Copy out exactly the stretch of the listing below that begins at the line containing "11,434 | 11,703 |" and ends at the line containing "программы](images/image3.png) Рисунок 3", and copy nothing outside it.

# # # # #

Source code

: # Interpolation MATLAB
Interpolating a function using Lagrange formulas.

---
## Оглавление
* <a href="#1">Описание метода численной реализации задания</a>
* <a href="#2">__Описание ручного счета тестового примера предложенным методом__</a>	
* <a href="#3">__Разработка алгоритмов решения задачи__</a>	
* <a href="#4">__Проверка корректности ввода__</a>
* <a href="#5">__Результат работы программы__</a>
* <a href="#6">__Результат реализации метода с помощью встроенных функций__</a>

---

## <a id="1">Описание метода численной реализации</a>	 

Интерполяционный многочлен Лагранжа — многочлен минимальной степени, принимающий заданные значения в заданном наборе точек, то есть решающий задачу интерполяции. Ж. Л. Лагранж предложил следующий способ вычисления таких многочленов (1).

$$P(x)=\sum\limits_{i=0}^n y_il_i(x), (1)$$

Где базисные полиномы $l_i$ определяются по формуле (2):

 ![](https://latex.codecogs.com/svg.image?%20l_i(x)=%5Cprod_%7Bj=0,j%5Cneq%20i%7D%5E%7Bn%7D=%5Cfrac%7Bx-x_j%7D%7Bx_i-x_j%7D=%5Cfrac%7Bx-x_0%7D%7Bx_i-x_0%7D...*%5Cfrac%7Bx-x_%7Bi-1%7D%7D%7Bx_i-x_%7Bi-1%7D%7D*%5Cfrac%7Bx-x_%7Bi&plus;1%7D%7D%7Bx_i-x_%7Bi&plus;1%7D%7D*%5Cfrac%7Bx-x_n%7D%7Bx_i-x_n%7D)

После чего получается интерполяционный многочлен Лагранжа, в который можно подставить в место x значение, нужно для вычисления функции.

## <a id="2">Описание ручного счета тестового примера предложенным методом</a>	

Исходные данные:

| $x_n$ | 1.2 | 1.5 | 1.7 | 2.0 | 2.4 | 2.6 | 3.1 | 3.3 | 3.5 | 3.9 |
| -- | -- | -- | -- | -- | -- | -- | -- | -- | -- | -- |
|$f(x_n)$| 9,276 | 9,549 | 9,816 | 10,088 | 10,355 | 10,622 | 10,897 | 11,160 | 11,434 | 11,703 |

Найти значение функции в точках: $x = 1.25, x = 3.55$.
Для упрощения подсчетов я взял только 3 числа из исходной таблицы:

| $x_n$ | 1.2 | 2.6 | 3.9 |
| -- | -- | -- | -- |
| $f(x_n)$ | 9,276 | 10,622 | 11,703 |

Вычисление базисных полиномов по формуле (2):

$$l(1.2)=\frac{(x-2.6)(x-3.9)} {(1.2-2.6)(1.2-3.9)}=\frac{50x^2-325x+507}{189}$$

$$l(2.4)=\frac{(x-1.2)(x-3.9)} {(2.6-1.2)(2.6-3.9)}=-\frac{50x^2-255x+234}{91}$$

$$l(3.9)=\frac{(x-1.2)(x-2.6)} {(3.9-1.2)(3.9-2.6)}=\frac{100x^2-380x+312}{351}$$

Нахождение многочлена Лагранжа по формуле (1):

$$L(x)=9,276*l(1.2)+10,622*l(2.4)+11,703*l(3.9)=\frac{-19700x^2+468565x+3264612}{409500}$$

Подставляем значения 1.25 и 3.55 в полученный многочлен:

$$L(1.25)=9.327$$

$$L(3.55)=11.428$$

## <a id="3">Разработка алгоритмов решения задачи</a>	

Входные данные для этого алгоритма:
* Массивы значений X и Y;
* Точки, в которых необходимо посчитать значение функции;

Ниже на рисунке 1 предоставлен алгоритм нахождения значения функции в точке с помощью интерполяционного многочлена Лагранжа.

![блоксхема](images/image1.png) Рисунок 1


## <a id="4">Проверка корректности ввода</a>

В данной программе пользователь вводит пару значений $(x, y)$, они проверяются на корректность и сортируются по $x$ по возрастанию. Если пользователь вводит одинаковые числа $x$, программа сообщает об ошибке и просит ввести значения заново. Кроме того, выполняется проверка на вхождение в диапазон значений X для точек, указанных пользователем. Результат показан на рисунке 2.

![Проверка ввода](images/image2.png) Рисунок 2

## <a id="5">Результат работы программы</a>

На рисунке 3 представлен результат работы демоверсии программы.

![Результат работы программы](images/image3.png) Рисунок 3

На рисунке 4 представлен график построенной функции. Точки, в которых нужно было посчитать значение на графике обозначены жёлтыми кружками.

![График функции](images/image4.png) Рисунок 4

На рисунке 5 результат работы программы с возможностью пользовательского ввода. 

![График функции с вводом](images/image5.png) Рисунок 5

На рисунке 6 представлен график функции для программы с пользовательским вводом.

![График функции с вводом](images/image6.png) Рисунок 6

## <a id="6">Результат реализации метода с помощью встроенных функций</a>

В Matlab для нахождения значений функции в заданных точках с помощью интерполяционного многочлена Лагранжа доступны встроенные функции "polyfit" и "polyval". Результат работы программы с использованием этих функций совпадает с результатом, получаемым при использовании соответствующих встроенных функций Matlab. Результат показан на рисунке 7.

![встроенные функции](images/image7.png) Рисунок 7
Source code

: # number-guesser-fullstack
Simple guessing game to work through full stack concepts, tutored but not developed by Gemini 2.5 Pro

# # # # #

* _Answer section_
|$f(x_n)$| 9,276 | 9,549 | 9,816 | 10,088 | 10,355 | 10,622 | 10,897 | 11,160 | 11,434 | 11,703 |

Найти значение функции в точках: $x = 1.25, x = 3.55$.
Для упрощения подсчетов я взял только 3 числа из исходной таблицы:

| $x_n$ | 1.2 | 2.6 | 3.9 |
| -- | -- | -- | -- |
| $f(x_n)$ | 9,276 | 10,622 | 11,703 |

Вычисление базисных полиномов по формуле (2):

$$l(1.2)=\frac{(x-2.6)(x-3.9)} {(1.2-2.6)(1.2-3.9)}=\frac{50x^2-325x+507}{189}$$

$$l(2.4)=\frac{(x-1.2)(x-3.9)} {(2.6-1.2)(2.6-3.9)}=-\frac{50x^2-255x+234}{91}$$

$$l(3.9)=\frac{(x-1.2)(x-2.6)} {(3.9-1.2)(3.9-2.6)}=\frac{100x^2-380x+312}{351}$$

Нахождение многочлена Лагранжа по формуле (1):

$$L(x)=9,276*l(1.2)+10,622*l(2.4)+11,703*l(3.9)=\frac{-19700x^2+468565x+3264612}{409500}$$

Подставляем значения 1.25 и 3.55 в полученный многочлен:

$$L(1.25)=9.327$$

$$L(3.55)=11.428$$

## <a id="3">Разработка алгоритмов решения задачи</a>	

Входные данные для этого алгоритма:
* Массивы значений X и Y;
* Точки, в которых необходимо посчитать значение функции;

Ниже на рисунке 1 предоставлен алгоритм нахождения значения функции в точке с помощью интерполяционного многочлена Лагранжа.

![блоксхема](images/image1.png) Рисунок 1


## <a id="4">Проверка корректности ввода</a>

В данной программе пользователь вводит пару значений $(x, y)$, они проверяются на корректность и сортируются по $x$ по возрастанию. Если пользователь вводит одинаковые числа $x$, программа сообщает об ошибке и просит ввести значения заново. Кроме того, выполняется проверка на вхождение в диапазон значений X для точек, указанных пользователем. Результат показан на рисунке 2.

![Проверка ввода](images/image2.png) Рисунок 2

## <a id="5">Результат работы программы</a>

На рисунке 3 представлен результат работы демоверсии программы.

![Результат работы программы](images/image3.png) Рисунок 3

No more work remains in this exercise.